* **Task prompt**: Return every line below as is, leaving out the pictures.

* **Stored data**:
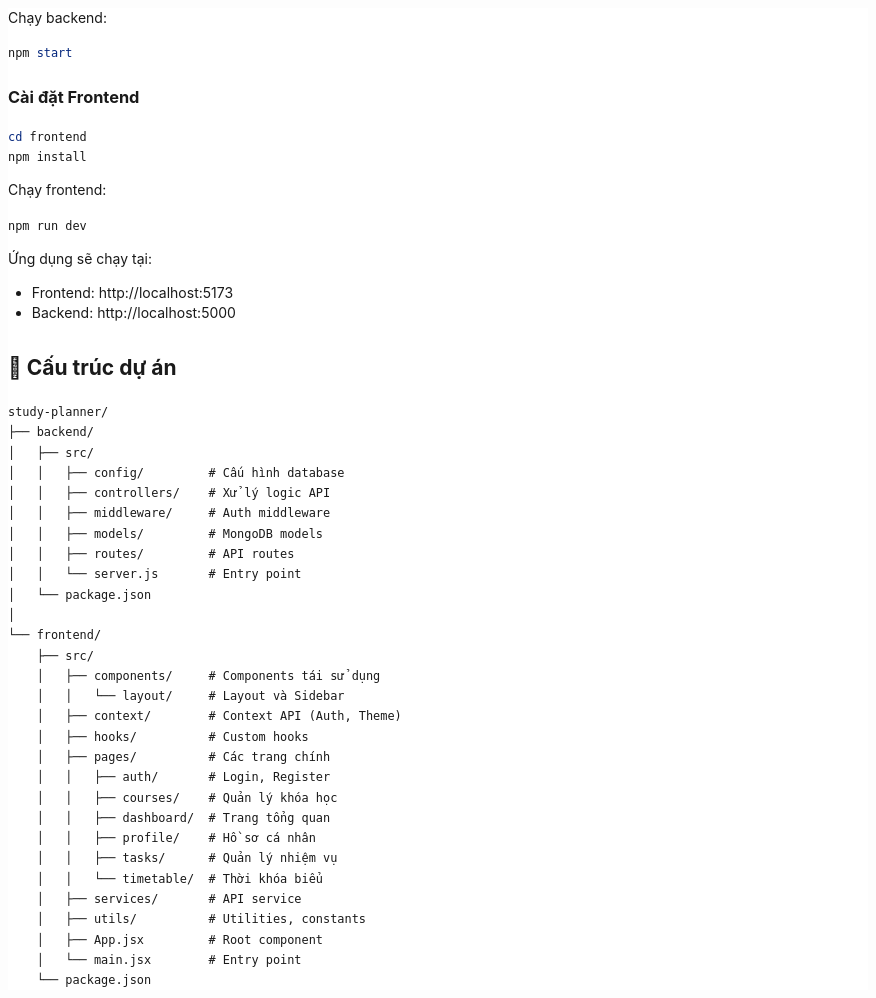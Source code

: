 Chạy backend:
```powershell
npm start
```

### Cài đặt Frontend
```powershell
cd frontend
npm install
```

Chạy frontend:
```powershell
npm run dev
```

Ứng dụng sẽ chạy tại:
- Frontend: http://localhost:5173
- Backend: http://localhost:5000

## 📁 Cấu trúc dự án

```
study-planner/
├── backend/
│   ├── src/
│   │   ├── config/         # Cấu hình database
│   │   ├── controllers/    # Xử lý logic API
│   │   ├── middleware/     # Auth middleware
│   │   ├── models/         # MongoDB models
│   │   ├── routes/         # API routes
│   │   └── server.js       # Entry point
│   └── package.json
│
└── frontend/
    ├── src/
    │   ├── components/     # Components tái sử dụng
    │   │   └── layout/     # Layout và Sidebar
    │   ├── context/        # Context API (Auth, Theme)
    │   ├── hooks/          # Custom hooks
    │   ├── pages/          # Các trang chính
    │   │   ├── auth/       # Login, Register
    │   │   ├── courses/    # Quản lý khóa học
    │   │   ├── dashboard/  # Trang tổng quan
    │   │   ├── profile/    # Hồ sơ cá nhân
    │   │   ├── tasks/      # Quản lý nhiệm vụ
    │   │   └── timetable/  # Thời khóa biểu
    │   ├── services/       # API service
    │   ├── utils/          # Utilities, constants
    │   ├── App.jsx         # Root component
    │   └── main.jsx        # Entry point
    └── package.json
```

* **Output for this task**:
Source code

: Chạy backend:
```powershell
npm start
```

### Cài đặt Frontend
```powershell
cd frontend
npm install
```

Chạy frontend:
```powershell
npm run dev
```

Ứng dụng sẽ chạy tại:
- Frontend: http://localhost:5173
- Backend: http://localhost:5000

## 📁 Cấu trúc dự án

```
study-planner/
├── backend/
│   ├── src/
│   │   ├── config/         # Cấu hình database
│   │   ├── controllers/    # Xử lý logic API
│   │   ├── middleware/     # Auth middleware
│   │   ├── models/         # MongoDB models
│   │   ├── routes/         # API routes
│   │   └── server.js       # Entry point
│   └── package.json
│
└── frontend/
    ├── src/
    │   ├── components/     # Components tái sử dụng
    │   │   └── layout/     # Layout và Sidebar
    │   ├── context/        # Context API (Auth, Theme)
    │   ├── hooks/          # Custom hooks
    │   ├── pages/          # Các trang chính
    │   │   ├── auth/       # Login, Register
    │   │   ├── courses/    # Quản lý khóa học
    │   │   ├── dashboard/  # Trang tổng quan
    │   │   ├── profile/    # Hồ sơ cá nhân
    │   │   ├── tasks/      # Quản lý nhiệm vụ
    │   │   └── timetable/  # Thời khóa biểu
    │   ├── services/       # API service
    │   ├── utils/          # Utilities, constants
    │   ├── App.jsx         # Root component
    │   └── main.jsx        # Entry point
    └── package.json
```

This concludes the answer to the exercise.